• _PROBLEM_
Each entry below should be reproduced character for character.

(SUPPLIED DATA begins)

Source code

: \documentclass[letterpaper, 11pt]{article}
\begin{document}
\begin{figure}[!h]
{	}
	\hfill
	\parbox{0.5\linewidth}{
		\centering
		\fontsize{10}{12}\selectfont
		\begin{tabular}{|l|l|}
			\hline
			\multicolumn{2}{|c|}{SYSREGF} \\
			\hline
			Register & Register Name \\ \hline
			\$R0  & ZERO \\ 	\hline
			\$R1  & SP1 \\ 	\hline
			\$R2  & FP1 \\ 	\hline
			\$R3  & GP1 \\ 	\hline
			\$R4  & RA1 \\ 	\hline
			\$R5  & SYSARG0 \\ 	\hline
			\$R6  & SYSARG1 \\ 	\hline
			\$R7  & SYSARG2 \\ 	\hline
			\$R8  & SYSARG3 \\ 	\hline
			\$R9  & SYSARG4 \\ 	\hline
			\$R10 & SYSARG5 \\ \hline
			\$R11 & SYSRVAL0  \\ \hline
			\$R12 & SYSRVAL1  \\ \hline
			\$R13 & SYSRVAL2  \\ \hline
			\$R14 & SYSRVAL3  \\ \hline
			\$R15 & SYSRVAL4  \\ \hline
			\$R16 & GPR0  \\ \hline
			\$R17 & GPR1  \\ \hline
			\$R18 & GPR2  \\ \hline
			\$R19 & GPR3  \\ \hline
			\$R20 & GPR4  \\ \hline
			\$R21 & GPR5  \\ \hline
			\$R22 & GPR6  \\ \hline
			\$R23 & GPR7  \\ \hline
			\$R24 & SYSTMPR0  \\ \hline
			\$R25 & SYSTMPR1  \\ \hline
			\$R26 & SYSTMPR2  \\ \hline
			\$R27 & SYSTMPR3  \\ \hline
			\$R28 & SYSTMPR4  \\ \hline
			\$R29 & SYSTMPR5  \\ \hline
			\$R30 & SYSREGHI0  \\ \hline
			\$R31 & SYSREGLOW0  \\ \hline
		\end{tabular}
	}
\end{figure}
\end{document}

(SUPPLIED DATA ends)

• _SOLUTION FOR THIS TASK_
Source code

: \documentclass[letterpaper, 11pt]{article}
\begin{document}
\begin{figure}[!h]
{	}
	\hfill
	\parbox{0.5\linewidth}{
		\centering
		\fontsize{10}{12}\selectfont
		\begin{tabular}{|l|l|}
			\hline
			\multicolumn{2}{|c|}{SYSREGF} \\
			\hline
			Register & Register Name \\ \hline
			\$R0  & ZERO \\ 	\hline
			\$R1  & SP1 \\ 	\hline
			\$R2  & FP1 \\ 	\hline
			\$R3  & GP1 \\ 	\hline
			\$R4  & RA1 \\ 	\hline
			\$R5  & SYSARG0 \\ 	\hline
			\$R6  & SYSARG1 \\ 	\hline
			\$R7  & SYSARG2 \\ 	\hline
			\$R8  & SYSARG3 \\ 	\hline
			\$R9  & SYSARG4 \\ 	\hline
			\$R10 & SYSARG5 \\ \hline
			\$R11 & SYSRVAL0  \\ \hline
			\$R12 & SYSRVAL1  \\ \hline
			\$R13 & SYSRVAL2  \\ \hline
			\$R14 & SYSRVAL3  \\ \hline
			\$R15 & SYSRVAL4  \\ \hline
			\$R16 & GPR0  \\ \hline
			\$R17 & GPR1  \\ \hline
			\$R18 & GPR2  \\ \hline
			\$R19 & GPR3  \\ \hline
			\$R20 & GPR4  \\ \hline
			\$R21 & GPR5  \\ \hline
			\$R22 & GPR6  \\ \hline
			\$R23 & GPR7  \\ \hline
			\$R24 & SYSTMPR0  \\ \hline
			\$R25 & SYSTMPR1  \\ \hline
			\$R26 & SYSTMPR2  \\ \hline
			\$R27 & SYSTMPR3  \\ \hline
			\$R28 & SYSTMPR4  \\ \hline
			\$R29 & SYSTMPR5  \\ \hline
			\$R30 & SYSREGHI0  \\ \hline
			\$R31 & SYSREGLOW0  \\ \hline
		\end{tabular}
	}
\end{figure}
\end{document}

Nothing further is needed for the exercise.